_Your assignment:_
For this listing, reproduce the line with "- 원하는 데이터 추출", the line with "Creiem que hi", and the lines between, exactly as they stand. Leave out pictures and all other lines.

_Excerpted records:_
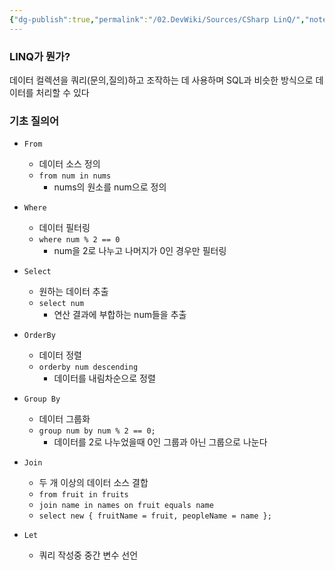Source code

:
 ```yaml
---
{"dg-publish":true,"permalink":"/02.DevWiki/Sources/CSharp LinQ/","noteIcon":""}
---
```


### LINQ가 뭔가?

데이터 컬렉션을 쿼리(문의,질의)하고 조작하는 데 사용하며 SQL과 비슷한 방식으로 데이터를 처리할 수 있다

### 기초 질의어
- `From`
    - 데이터 소스 정의
    - `from num in nums`
        - nums의 원소를 num으로 정의

- `Where`
    - 데이터 필터링
    - `where num % 2 == 0`
        - num을 2로 나누고 나머지가 0인 경우만 필터링

- `Select`
    - 원하는 데이터 추출
    - `select num`
        - 연산 결과에 부합하는 num들을 추출

- `OrderBy`
    - 데이터 정렬
    - `orderby num descending`
        - 데이터를 내림차순으로 정렬

- `Group By`
    - 데이터 그룹화
    - `group num by num % 2 == 0;`
        - 데이터를 2로 나누었을때 0인 그룹과 아닌 그룹으로 나눈다

- `Join`
    - 두 개 이상의 데이터 소스 결합
    - `from fruit in fruits`
    - `join name in names on fruit equals name`
    - `select new { fruitName = fruit, peopleName = name };`
        
- `Let`
    - 쿼리 작성중 중간 변수 선언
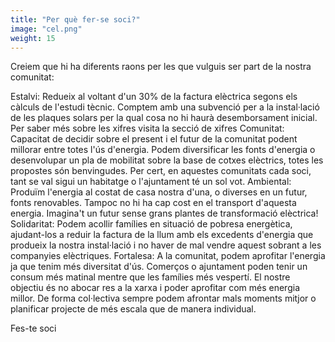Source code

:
 ```yaml
---
title: "Per què fer-se soci?"
image: "cel.png"
weight: 15
---
```


Creiem que hi ha diferents raons per les que vulguis ser part de la nostra comunitat:

Estalvi: Redueix al voltant d'un 30% de la factura elèctrica segons els càlculs de l'estudi tècnic. Comptem amb una subvenció per a la instal·lació de les plaques solars per la qual cosa no hi haurà desemborsament inicial. Per saber més sobre les xifres visita la secció de xifres
Comunitat: Capacitat de decidir sobre el present i el futur de la comunitat podent millorar entre totes l'ús d'energia. Podem diversificar les fonts d'energia o desenvolupar un pla de mobilitat sobre la base de cotxes elèctrics, totes les propostes són benvingudes. Per cert, en aquestes comunitats cada soci, tant se val sigui un habitatge o l'ajuntament té un sol vot.
Ambiental: Produïm l'energia al costat de casa nostra d'una, o diverses en un futur, fonts renovables. Tampoc no hi ha cap cost en el transport d'aquesta energia. Imagina't un futur sense grans plantes de transformació elèctrica!
Solidaritat: Podem acollir famílies en situació de pobresa energètica, ajudant-los a reduir la factura de la llum amb els excedents d'energia que produeix la nostra instal·lació i no haver de mal vendre aquest sobrant a les companyies elèctriques.
Fortalesa: A la comunitat, podem aprofitar l'energia ja que tenim més diversitat d'ús. Comerços o ajuntament poden tenir un consum més matinal mentre que les famílies més vespertí. El nostre objectiu és no abocar res a la xarxa i poder aprofitar com més energia millor. De forma col·lectiva sempre podem afrontar mals moments mitjor o planificar projecte de més escala que de manera individual.

Fes-te soci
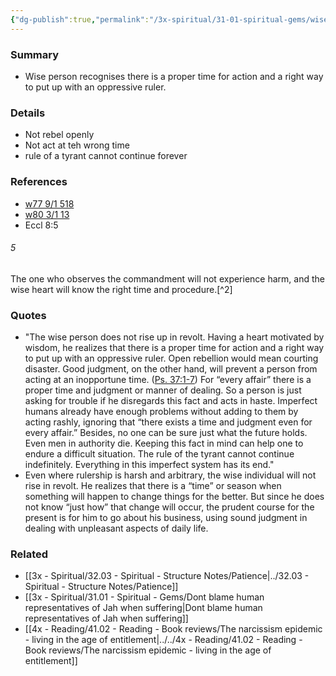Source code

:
 ```yaml
---
{"dg-publish":true,"permalink":"/3x-spiritual/31-01-spiritual-gems/wise-will-know-the-right-time-and-procedure/","title":"Wise will know the right time and procedure"}
---
```



### Summary
- Wise person recognises there is a proper time for action and a right way to put up with an oppressive ruler.

### Details
- Not rebel openly
- Not act at teh wrong time
- rule of a tyrant cannot continue forever

### References
- [w77 9/1 518](https://www.jw.org/finder?wtlocale=E&docid=1977641&srctype=wol&srcid=share&par=12)
- [w80 3/1 13](https://www.jw.org/finder?wtlocale=E&docid=1980166&srctype=wol&srcid=share&par=25)
- Eccl 8:5 
<div class="transclusion internal-embed is-loaded"><div class="markdown-embed">



###### 5
The one who observes the commandment will not experience harm, and the wise heart will know the right time and procedure.[^2]


</div></div>

### Quotes
- "The wise person does not rise up in revolt. Having a heart motivated by wisdom, he realizes that there is a proper time for action and a right way to put up with an oppressive ruler. Open rebellion would mean courting disaster. Good judgment, on the other hand, will prevent a person from acting at an inopportune time. ([Ps. 37:1-7](https://wol.jw.org/en/wol/bc/r1/lp-e/1977641/8/0)) For “every affair” there is a proper time and judgment or manner of dealing. So a person is just asking for trouble if he disregards this fact and acts in haste. Imperfect humans already have enough problems without adding to them by acting rashly, ignoring that “there exists a time and judgment even for every affair.” Besides, no one can be sure just what the future holds. Even men in authority die. Keeping this fact in mind can help one to endure a difficult situation. The rule of the tyrant cannot continue indefinitely. Everything in this imperfect system has its end."
- Even where rulership is harsh and arbitrary, the wise individual will not rise in revolt. He realizes that there is a “time” or season when something will happen to change things for the better. But since he does not know “just how” that change will occur, the prudent course for the present is for him to go about his business, using sound judgment in dealing with unpleasant aspects of daily life.​

### Related
- [[3x - Spiritual/32.03 - Spiritual - Structure Notes/Patience\|../32.03 - Spiritual - Structure Notes/Patience]]
- [[3x - Spiritual/31.01 - Spiritual - Gems/Dont blame human representatives of Jah when suffering\|Dont blame human representatives of Jah when suffering]]
- [[4x - Reading/41.02 - Reading - Book reviews/The narcissism epidemic - living in the age of entitlement\|../../4x - Reading/41.02 - Reading - Book reviews/The narcissism epidemic - living in the age of entitlement]]
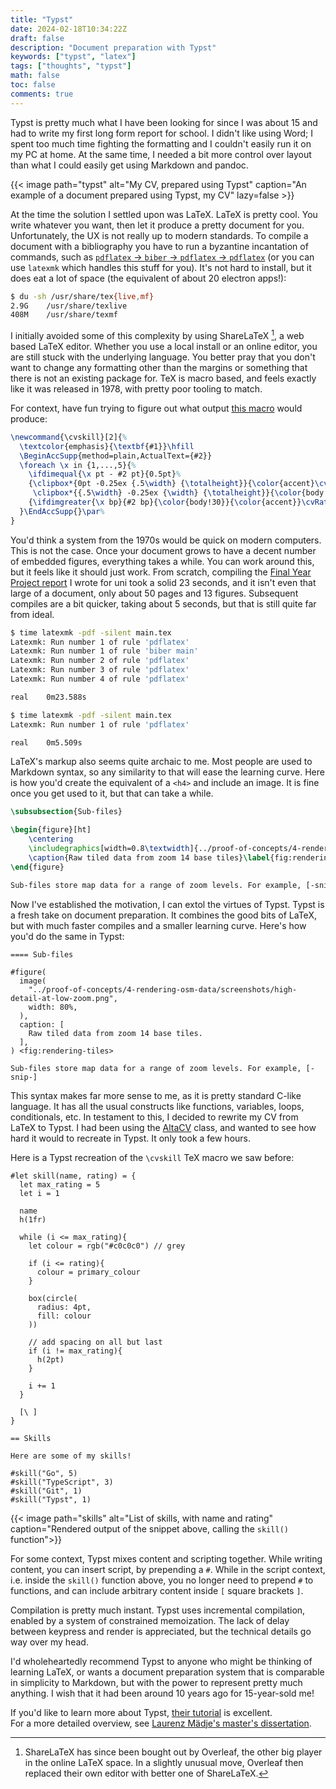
 ```yaml
---
title: "Typst"
date: 2024-02-18T10:34:22Z
draft: false
description: "Document preparation with Typst"
keywords: ["typst", "latex"]
tags: ["thoughts", "typst"]
math: false
toc: false
comments: true
---
```


Typst is pretty much what I have been looking for since I was about 15 and had to write my first long form report for school. I didn't like using Word; I spent too much time fighting the formatting and I couldn't easily run it on my PC at home. At the same time, I needed a bit more control over layout than what I could easily get using Markdown and pandoc.

{{< image path="typst" alt="My CV, prepared using Typst" caption="An example of a document prepared using Typst, my CV" lazy=false >}}

At the time the solution I settled upon was LaTeX. LaTeX is pretty cool. You write whatever you want, then let it produce a pretty document for you. Unfortunately, the UX is not really up to modern standards. To compile a document with a bibliography you have to run a byzantine incantation of commands, such as [`pdflatex` -> `biber` -> `pdflatex` -> `pdflatex`](https://tex.stackexchange.com/a/204298) (or you can use `latexmk` which handles this stuff for you). It's not hard to install, but it does eat a lot of space (the equivalent of about 20 electron apps!):

```bash
$ du -sh /usr/share/tex{live,mf}
2.9G	/usr/share/texlive
408M	/usr/share/texmf
```
I initially avoided some of this complexity by using ShareLaTeX [^1], a web based LaTeX editor. Whether you use a local install or an online editor, you are still stuck with the underlying language. You better pray that you don't want to change any formatting other than the margins or something that there is not an existing package for. TeX is macro based, and feels exactly like it was released in 1978, with pretty poor tooling to match.

[^1]: ShareLaTeX has since been bought out by Overleaf, the other big player in the online LaTeX space. In a slightly unusual move, Overleaf then replaced their own editor with better one of ShareLaTeX.

For context, have fun trying to figure out what output [this macro](https://github.com/liantze/AltaCV/blob/74bc05df383c08ceacfcc6d438c1aa2b207cd1dc/altacv.cls#L328-L337) would produce:

```latex
\newcommand{\cvskill}[2]{%
  \textcolor{emphasis}{\textbf{#1}}\hfill
  \BeginAccSupp{method=plain,ActualText={#2}}
  \foreach \x in {1,...,5}{%
    \ifdimequal{\x pt - #2 pt}{0.5pt}%
    {\clipbox*{0pt -0.25ex {.5\width} {\totalheight}}{\color{accent}\cvRatingMarker}%
     \clipbox*{{.5\width} -0.25ex {\width} {\totalheight}}{\color{body!30}\cvRatingMarker}}
    {\ifdimgreater{\x bp}{#2 bp}{\color{body!30}}{\color{accent}}\cvRatingMarker}%
  }\EndAccSupp{}\par%
}
```

You'd think a system from the 1970s would be quick on modern computers. This is not the case. Once your document grows to have a decent number of embedded figures, everything takes a while. You can work around this, but it feels like it should just work. From scratch, compiling the [Final Year Project report](https://github.com/GeorgeHoneywood/final-year-project/files/11584765/george-honeywood-final-report.pdf) I wrote for uni took a solid 23 seconds, and it isn't even that large of a document, only about 50 pages and 13 figures. Subsequent compiles are a bit quicker, taking about 5 seconds, but that is still quite far from ideal.

```bash 
$ time latexmk -pdf -silent main.tex 
Latexmk: Run number 1 of rule 'pdflatex'
Latexmk: Run number 1 of rule 'biber main'
Latexmk: Run number 2 of rule 'pdflatex'
Latexmk: Run number 3 of rule 'pdflatex'
Latexmk: Run number 4 of rule 'pdflatex'

real    0m23.588s

$ time latexmk -pdf -silent main.tex
Latexmk: Run number 1 of rule 'pdflatex'

real    0m5.509s
```

LaTeX's markup also seems quite archaic to me. Most people are used to Markdown syntax, so any similarity to that will ease the learning curve. Here is how you'd create the equivalent of a `<h4>` and include an image. It is fine once you get used to it, but that can take a while.

```latex
\subsubsection{Sub-files}

\begin{figure}[ht]
    \centering
    \includegraphics[width=0.8\textwidth]{../proof-of-concepts/4-rendering-osm-data/screenshots/high-detail-at-low-zoom.png}
    \caption{Raw tiled data from zoom 14 base tiles}\label{fig:rendering-tiles}
\end{figure}

Sub-files store map data for a range of zoom levels. For example, [-snip-]
```

Now I've established the motivation, I can extol the virtues of Typst. Typst is a fresh take on document preparation. It combines the good bits of LaTeX, but with much faster compiles and a smaller learning curve. Here's how you'd do the same in Typst:

```plain
==== Sub-files

#figure(
  image(
    "../proof-of-concepts/4-rendering-osm-data/screenshots/high-detail-at-low-zoom.png",
    width: 80%,
  ),
  caption: [
    Raw tiled data from zoom 14 base tiles.
  ],
) <fig:rendering-tiles>

Sub-files store map data for a range of zoom levels. For example, [-snip-]
```

This syntax makes far more sense to me, as it is pretty standard C-like language. It has all the usual constructs like functions, variables, loops, conditionals, etc. In testament to this, I decided to rewrite my CV from LaTeX to Typst. I had been using the [AltaCV](https://github.com/liantze/AltaCV) class, and wanted to see how hard it would to recreate in Typst. It only took a few hours.

Here is a Typst recreation of the `\cvskill` TeX macro we saw before:

```plain
#let skill(name, rating) = {
  let max_rating = 5
  let i = 1

  name
  h(1fr)

  while (i <= max_rating){
    let colour = rgb("#c0c0c0") // grey

    if (i <= rating){
      colour = primary_colour
    }

    box(circle(
      radius: 4pt,
      fill: colour
    ))

    // add spacing on all but last
    if (i != max_rating){
      h(2pt)
    }

    i += 1
  }
  
  [\ ]
}

== Skills

Here are some of my skills!

#skill("Go", 5)
#skill("TypeScript", 3)
#skill("Git", 1)
#skill("Typst", 1)
```

{{< image path="skills" alt="List of skills, with name and rating" caption="Rendered output of the snippet above, calling the `skill()` function">}}

For some context, Typst mixes content and scripting together. While writing content, you can insert script, by prepending a `#`. While in the script context, i.e. inside the `skill()` function above, you no longer need to prepend `#` to functions, and can include arbitrary content inside `[` square brackets `]`.

Compilation is pretty much instant. Typst uses incremental compilation, enabled by a system of constrained memoization. The lack of delay between keypress and render is appreciated, but the technical details go way over my head.

I'd wholeheartedly recommend Typst to anyone who might be thinking of learning LaTeX, or wants a document preparation system that is comparable in simplicity to Markdown, but with the power to represent pretty much anything. I wish that it had been around 10 years ago for 15-year-sold me!

If you'd like to learn more about Typst, [their tutorial](https://typst.app/docs/tutorial/) is excellent.  
For a more detailed overview, see [Laurenz Mädje's master's dissertation](https://laurmaedje.github.io/programmable-markup-language-for-typesetting.pdf).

_Answer to the exercise:_
    - 원하는 데이터 추출
    - `select num`
        - 연산 결과에 부합하는 num들을 추출

- `OrderBy`
    - 데이터 정렬
    - `orderby num descending`
        - 데이터를 내림차순으로 정렬

- `Group By`
    - 데이터 그룹화
    - `group num by num % 2 == 0;`
        - 데이터를 2로 나누었을때 0인 그룹과 아닌 그룹으로 나눈다

- `Join`
    - 두 개 이상의 데이터 소스 결합
    - `from fruit in fruits`
    - `join name in names on fruit equals name`
    - `select new { fruitName = fruit, peopleName = name };`
        
- `Let`
    - 쿼리 작성중 중간 변수 선언
Source code

:
 ```yaml
---
title: "Per què fer-se soci?"
image: "cel.png"
weight: 15
---
```


Creiem que hi ha diferents raons per les que vulguis ser part de la nostra comunitat:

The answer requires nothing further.